Mammoths

Our reading group has continued to practice strategies to handle unknown vocabulary in text. See the strategy list that we came up with earlier this month here. We spent part of a few reading classes with this great text: Wooly Mammoth by Mick Manning and Brita Granstrom. (A Natural History Museum Selection)

This book reads as an information story book: rhyming text accompanies the large pictures on each two page spread while black and white drawings and information reads in a column down one side of each page. You can read this book as just a storybook, concentrate primarily on the information or focus on both. Students enjoyed the mammoth time line at the end of the book and reviewing what they had learned by quizzing each other on the glossary words.

We then read Kali’s Song by Jeanette Winter.

We started by comparing the covers of Kali’s Song with a Wooly Mammoth. All year we have been talking about the different text features of fiction and non-fiction books. It would be interesting to see what we noticed when looking at Wooly Mammoth because it has both fiction and non-fiction elements (what we like to call an information story book).
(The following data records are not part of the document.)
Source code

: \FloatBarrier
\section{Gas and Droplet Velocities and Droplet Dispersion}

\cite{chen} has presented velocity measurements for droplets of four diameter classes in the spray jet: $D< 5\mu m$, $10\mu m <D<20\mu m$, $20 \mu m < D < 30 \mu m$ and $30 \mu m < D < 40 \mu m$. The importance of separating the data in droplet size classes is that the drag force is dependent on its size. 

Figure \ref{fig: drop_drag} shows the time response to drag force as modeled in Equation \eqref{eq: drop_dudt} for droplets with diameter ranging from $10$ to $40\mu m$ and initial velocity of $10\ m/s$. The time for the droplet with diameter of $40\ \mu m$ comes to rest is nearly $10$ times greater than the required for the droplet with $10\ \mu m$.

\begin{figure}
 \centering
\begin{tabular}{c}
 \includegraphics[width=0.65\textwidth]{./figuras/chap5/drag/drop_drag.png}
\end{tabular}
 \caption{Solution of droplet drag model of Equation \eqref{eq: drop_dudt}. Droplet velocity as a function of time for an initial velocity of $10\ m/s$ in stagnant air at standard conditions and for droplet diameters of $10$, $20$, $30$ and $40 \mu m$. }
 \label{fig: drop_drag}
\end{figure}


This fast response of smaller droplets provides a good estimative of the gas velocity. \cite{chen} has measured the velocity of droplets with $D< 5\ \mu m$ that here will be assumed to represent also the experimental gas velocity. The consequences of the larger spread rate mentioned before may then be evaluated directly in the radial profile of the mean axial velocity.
Students observed that even though both covers had illustrations rather than photographs, the mammoth on the cover of Wooly Mammoth looked more realistic. We talked about fur colour and the shape of the tusks. We also discussed how one mammoth was standing in the snow and another on grass/ground next to a little boy and a dog. “How could they stand so close?” someone wondered.

Before we began reading Kali’s Song, I asked the students, “Even though this is clearly a fiction text, do you think we will be able to link some of our learning from Wooly Mammoth to what we read?” We were ready to look for any text to text connections. Would our sense of the story be enhanced by our newly acquired background knowledge? (schema)
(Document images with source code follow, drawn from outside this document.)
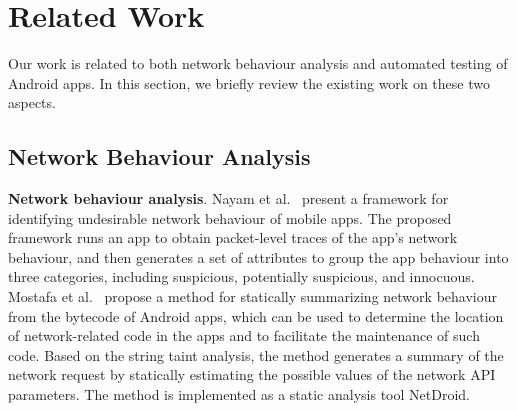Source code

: \documentclass[sigconf,review, anonymous]{acmart}
\begin{document}
\section{Related Work}\label{relatedwork}
Our work is related to both network behaviour analysis and automated testing of Android apps. In this section, we briefly review the existing work on these two aspects.

\subsection{Network Behaviour Analysis}

\textbf{Network behaviour analysis}. Nayam et al.~\cite{NayamLCS16} present a framework for identifying undesirable network behaviour of mobile apps. The proposed framework runs an app to obtain packet-level traces of the app's network behaviour, and then generates a set of attributes to group the app behaviour into three categories, including suspicious, potentially suspicious, and innocuous. Mostafa et al.~\cite{MostafaRW17} propose a method for statically summarizing network behaviour from the bytecode of Android apps, which can be used to determine the location of network-related code in the apps and to facilitate the maintenance of such code. Based on the string taint analysis, the method generates a summary of the network request by statically estimating the possible values of the network API parameters. The method is implemented as a static analysis tool \textsf{NetDroid}.

\end{document}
Immediately students were excited to see Kali’s mother painting animals on the cave’s wall. “We learned about how they did that in the other book! In the future some people might discover those paintings to see what animals looked like!” 
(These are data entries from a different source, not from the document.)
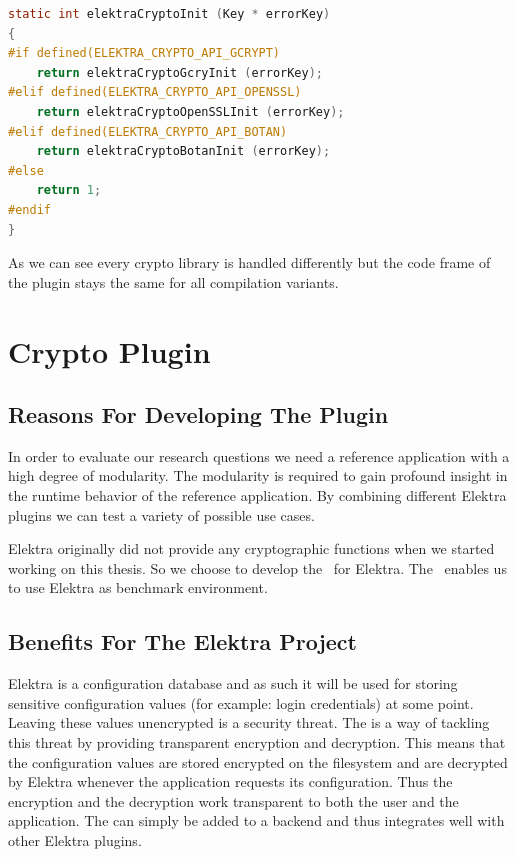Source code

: \begin{lstlisting}[label=impl-cryptoInit,language=C,caption={Example of how to use compilation variants in Elektra}]
static int elektraCryptoInit (Key * errorKey)
{
#if defined(ELEKTRA_CRYPTO_API_GCRYPT)
	return elektraCryptoGcryInit (errorKey);
#elif defined(ELEKTRA_CRYPTO_API_OPENSSL)
	return elektraCryptoOpenSSLInit (errorKey);
#elif defined(ELEKTRA_CRYPTO_API_BOTAN)
	return elektraCryptoBotanInit (errorKey);
#else
	return 1;
#endif
}
\end{lstlisting}

As we can see every crypto library is handled differently but the code frame of the plugin stays the same for all compilation variants.

\section{Crypto Plugin}\label{crypto-plugin}

\subsection{Reasons For Developing The Plugin}

In order to evaluate our research questions we need a reference application with a high degree of modularity.
The modularity is required to gain profound insight in the runtime behavior of the reference application.
By combining different Elektra plugins we can test a variety of possible use cases.

Elektra originally did not provide any cryptographic functions when we started working on this thesis.
So we choose to develop the \crypto ~for Elektra.
The \crypto ~enables us to use Elektra as benchmark environment.

\subsection{Benefits For The Elektra Project}

Elektra is a configuration database and as such it will be used for storing sensitive configuration values (for example: login credentials) at some point.
Leaving these values unencrypted is a security threat.
The \crypto{} is a way of tackling this threat by providing transparent encryption and decryption.
This means that the configuration values are stored encrypted on the filesystem and are decrypted by Elektra whenever the application requests its configuration.
Thus the encryption and the decryption work transparent to both the user and the application.
The \crypto{} can simply be added to a backend and thus integrates well with other Elektra plugins.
We also appreciated that a work of fiction had beautiful elements of story telling and images that a non-fiction book wouldn’t have. When Kali plays the bow string, Winter writes: The stars came close to listen. Such a wonderful image that makes the story more powerful. We liked how Kali’s Song challenged our imaginations and had us think about things differently.

Kali’s music lures the mammoths to him and fascinated, all of the other hunters lay down their weapons. Kali must be a shaman they decide. Winter leaves us wondering – do the hunters not kill any of the mammoths? Or do they eventually resume their hunt? In Wooly Mammoth we had learned that the people’s survival depended on the hunt and that they used all parts of the mammoth (meat, fur, tusks, bone) for things that they needed. Our discussion was intense. Kali had the skill to lure the animals and he seemed to love them. But he loved his people. Wouldn’t his skill help the hunt? What would he do? The students decided that Winter left us thinking on purpose. We would have to come to our own decisions.

Because the mammoths seemed so majestic and wonderful we wanted to think they wouldn’t be hunted but now that our knowledge included information about how people who lived thousands of years ago depended on the hunt, we had some different ideas about the outcome. Students were able to make text to text connections and this furthered their thinking.

Kali’s Song is a beautiful book. Highly recommended.

How do you help students make text to text connections? Recognize that their background knowledge influences their thinking?